◆ Work task: Your task is to copy the lines of the data below from the line holding "6. **Performance Evaluation** (Clause 9)" through the line holding "7. **Improvement** (Clause 10)", inclusive, exactly and with nothing added.

◆ Supplied records:
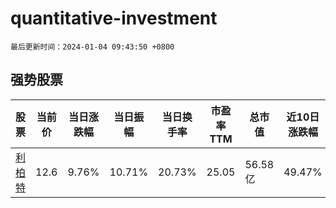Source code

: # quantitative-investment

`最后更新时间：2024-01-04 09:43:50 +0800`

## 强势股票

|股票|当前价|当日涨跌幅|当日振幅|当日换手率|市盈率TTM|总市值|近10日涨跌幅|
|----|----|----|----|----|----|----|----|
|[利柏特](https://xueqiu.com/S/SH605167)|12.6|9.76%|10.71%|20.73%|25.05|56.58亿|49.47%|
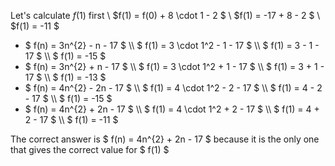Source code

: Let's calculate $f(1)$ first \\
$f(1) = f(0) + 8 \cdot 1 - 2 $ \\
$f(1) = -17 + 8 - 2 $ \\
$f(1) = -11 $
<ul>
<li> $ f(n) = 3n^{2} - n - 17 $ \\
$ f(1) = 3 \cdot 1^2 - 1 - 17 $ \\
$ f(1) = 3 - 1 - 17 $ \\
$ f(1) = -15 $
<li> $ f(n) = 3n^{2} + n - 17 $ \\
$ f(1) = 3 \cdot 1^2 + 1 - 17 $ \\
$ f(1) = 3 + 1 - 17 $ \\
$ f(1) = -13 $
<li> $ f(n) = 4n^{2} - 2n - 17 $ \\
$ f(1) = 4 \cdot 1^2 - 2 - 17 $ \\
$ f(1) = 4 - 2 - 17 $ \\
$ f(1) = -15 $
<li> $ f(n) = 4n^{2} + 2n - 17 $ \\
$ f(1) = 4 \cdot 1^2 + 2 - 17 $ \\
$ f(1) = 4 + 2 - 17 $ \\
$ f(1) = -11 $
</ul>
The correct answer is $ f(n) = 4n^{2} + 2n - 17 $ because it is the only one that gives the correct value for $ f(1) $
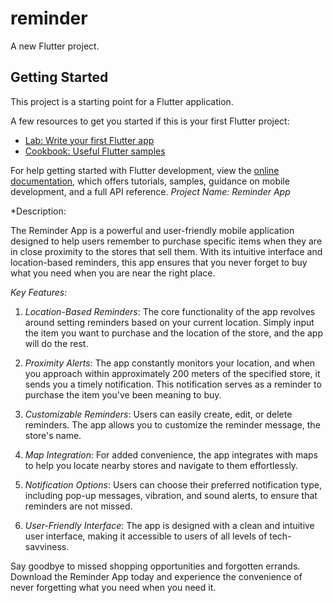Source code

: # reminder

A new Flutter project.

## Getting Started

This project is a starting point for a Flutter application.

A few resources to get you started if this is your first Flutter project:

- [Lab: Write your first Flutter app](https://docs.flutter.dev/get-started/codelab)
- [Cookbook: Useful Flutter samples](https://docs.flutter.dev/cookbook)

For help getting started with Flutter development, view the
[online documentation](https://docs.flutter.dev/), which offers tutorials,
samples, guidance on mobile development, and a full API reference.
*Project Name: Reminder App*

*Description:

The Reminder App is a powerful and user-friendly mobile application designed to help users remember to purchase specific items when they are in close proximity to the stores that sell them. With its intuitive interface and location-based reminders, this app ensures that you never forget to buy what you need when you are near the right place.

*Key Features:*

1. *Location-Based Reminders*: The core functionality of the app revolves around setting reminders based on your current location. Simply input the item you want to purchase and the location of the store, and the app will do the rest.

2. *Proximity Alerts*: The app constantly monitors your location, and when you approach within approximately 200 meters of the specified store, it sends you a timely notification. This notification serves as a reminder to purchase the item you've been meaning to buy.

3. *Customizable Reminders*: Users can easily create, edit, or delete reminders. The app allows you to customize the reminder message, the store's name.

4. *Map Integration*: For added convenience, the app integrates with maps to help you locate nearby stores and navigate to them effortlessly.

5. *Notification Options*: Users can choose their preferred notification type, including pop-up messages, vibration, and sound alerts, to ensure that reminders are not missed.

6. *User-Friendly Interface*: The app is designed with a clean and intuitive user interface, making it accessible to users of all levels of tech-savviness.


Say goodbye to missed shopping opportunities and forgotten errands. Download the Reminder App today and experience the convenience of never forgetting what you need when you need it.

--

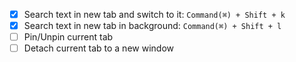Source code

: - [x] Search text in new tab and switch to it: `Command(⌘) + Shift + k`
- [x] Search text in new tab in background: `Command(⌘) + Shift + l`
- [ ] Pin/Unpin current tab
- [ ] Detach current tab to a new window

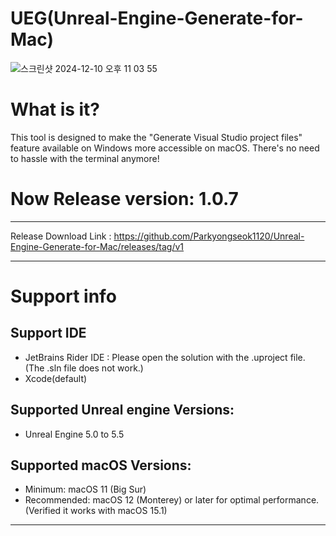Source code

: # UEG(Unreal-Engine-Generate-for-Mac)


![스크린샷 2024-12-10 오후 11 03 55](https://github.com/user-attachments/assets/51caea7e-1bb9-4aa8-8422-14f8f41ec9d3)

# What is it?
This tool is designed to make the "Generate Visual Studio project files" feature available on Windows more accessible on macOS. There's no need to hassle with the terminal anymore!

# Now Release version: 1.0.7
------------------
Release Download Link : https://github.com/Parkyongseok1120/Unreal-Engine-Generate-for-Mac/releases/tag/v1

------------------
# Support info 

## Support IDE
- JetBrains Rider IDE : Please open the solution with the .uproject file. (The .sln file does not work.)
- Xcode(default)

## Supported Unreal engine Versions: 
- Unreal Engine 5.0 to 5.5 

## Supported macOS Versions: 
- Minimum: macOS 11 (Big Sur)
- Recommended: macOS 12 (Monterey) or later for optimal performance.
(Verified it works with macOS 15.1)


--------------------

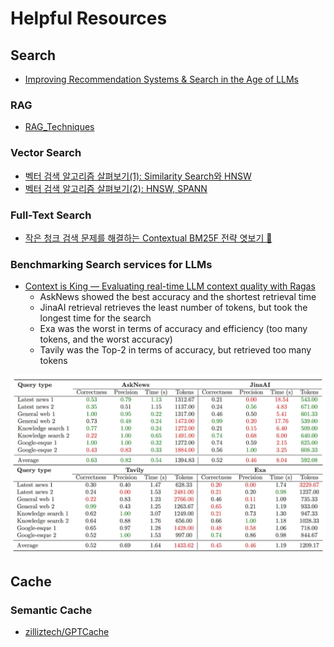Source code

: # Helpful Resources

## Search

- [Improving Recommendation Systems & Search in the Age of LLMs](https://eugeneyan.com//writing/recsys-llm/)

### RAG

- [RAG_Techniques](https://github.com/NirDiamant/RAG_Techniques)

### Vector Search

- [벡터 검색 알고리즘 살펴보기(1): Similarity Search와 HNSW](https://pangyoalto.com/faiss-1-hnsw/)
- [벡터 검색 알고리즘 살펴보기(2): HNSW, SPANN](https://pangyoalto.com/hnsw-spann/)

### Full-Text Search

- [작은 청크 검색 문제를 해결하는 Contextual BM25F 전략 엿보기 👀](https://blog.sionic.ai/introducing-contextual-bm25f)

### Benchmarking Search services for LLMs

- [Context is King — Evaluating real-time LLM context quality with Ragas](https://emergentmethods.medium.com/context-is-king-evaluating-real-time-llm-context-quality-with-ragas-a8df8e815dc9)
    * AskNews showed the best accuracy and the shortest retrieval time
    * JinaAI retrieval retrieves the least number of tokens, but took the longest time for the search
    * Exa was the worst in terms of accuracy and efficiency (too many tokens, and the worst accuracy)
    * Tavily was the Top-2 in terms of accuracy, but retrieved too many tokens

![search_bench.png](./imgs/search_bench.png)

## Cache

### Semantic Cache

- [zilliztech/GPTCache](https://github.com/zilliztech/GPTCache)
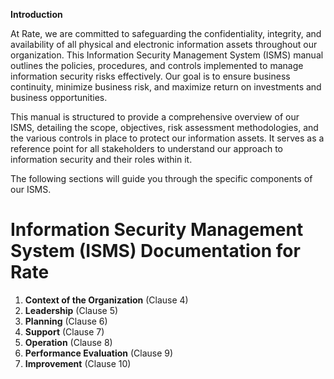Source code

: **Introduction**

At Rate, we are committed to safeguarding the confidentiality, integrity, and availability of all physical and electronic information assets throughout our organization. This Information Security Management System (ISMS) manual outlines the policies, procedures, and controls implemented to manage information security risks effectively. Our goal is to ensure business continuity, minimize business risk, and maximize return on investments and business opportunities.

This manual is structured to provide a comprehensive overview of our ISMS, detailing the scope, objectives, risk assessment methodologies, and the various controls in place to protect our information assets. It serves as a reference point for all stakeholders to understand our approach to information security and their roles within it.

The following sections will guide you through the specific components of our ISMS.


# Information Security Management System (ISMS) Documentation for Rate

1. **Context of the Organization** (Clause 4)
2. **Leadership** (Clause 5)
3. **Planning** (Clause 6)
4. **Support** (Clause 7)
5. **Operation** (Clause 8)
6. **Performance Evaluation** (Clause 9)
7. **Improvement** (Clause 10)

◆ Solved exercise:
6. **Performance Evaluation** (Clause 9)
7. **Improvement** (Clause 10)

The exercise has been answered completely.